With Hollywood having the global influence that it does, the scandal surrounding Harvey Weinstein has triggered an avalanche of debate about sexual harassment the world over. In France, a new law is being discussed that could make it much more difficult for sexual predators to operate as normal.
Under legislation proposed by the country's gender equality minister, Marlène Schiappa, men could be fined on the spot for catcalling and other lecherous behaviour in public. The law is just one of the plans drawn up to curb sexual violence and harassment, the BBC reported.
"The idea is that society as a whole redefines what it is acceptable or not," she told France's La Croix newspaper. A group of politicians, police and magistrates will work together to define what exactly constitutes sexual harassment before the law is voted on next year.
Speaking to France's RTL radio, Schiappa said this process was "completely necessary because at the moment street harassment is not defined in the law... We can't currently make a complaint".
When pressed on the difficulty of drawing a line between sexual harassment and flirtation, Schiappa said an individual "[knowns] very well at what point [they] start feeling intimidated, unsafe or harassed in the street". A man following a women for several blocks or "[asking] for [her] number 17 times", for example, would be harassment.
As well as seeking to curb harassment, the legislation would extend the amount of time that people who experienced sexual assault as a child could complain to the police, increasing the limit from 20 to 30 years after the survivor has turned 18. It will also strengthen laws on sex with minors.

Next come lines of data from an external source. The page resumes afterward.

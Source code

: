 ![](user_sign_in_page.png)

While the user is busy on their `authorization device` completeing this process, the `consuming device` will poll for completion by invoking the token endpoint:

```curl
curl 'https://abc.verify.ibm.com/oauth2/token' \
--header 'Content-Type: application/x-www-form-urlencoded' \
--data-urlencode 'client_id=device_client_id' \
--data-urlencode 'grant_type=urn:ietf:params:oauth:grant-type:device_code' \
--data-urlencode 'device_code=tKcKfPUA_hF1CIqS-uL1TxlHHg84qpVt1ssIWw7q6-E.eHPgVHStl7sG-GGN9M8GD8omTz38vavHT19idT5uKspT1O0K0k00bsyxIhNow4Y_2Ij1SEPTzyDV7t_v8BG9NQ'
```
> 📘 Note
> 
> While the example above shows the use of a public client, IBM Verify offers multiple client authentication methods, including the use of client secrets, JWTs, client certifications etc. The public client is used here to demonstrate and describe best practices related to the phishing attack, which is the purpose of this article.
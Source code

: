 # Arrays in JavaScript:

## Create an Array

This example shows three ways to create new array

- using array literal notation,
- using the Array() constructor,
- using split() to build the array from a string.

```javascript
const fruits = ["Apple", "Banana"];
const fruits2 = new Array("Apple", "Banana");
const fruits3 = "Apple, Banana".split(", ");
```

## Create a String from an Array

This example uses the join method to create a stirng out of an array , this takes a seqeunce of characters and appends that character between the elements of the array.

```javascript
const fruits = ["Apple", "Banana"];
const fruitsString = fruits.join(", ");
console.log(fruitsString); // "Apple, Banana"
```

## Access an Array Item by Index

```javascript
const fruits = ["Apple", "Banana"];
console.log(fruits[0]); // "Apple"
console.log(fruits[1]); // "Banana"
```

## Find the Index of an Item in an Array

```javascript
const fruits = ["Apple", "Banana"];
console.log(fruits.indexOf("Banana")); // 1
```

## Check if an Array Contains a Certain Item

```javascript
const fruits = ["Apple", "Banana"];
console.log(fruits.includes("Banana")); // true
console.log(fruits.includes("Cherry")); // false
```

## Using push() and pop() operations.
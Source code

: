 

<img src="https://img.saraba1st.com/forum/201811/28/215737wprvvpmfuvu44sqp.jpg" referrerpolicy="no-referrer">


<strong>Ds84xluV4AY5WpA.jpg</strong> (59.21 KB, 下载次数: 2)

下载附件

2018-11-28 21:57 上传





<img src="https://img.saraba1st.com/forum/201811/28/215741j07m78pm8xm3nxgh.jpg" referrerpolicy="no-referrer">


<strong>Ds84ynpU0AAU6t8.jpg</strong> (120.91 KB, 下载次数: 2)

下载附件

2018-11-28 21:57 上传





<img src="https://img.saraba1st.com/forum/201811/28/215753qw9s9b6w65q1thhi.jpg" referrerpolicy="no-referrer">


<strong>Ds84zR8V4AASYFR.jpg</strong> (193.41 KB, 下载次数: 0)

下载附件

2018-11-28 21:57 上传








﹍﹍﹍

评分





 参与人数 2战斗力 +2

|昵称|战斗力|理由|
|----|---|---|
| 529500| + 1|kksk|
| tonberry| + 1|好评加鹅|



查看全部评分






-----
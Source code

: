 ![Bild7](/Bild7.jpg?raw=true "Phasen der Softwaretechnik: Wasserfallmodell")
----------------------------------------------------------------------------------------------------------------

Speaking during his first in-depth TV interview on Sunday, French president Emmanuel Macron said his government would be working to clarify the legal definitions of sexual violence. He also announced he would be stripping Harvey Weinstein of his prestigious Legion D'Honneur award in light of the sexual assault allegations against him.
Following the Weinstein scandal, people in France have been encouraging women to name and shame their harassers using the hashtag #balancetonporc (which roughly translates as "rat on your dirty old man"), as well as posting "me too" on social media, reported the BBC.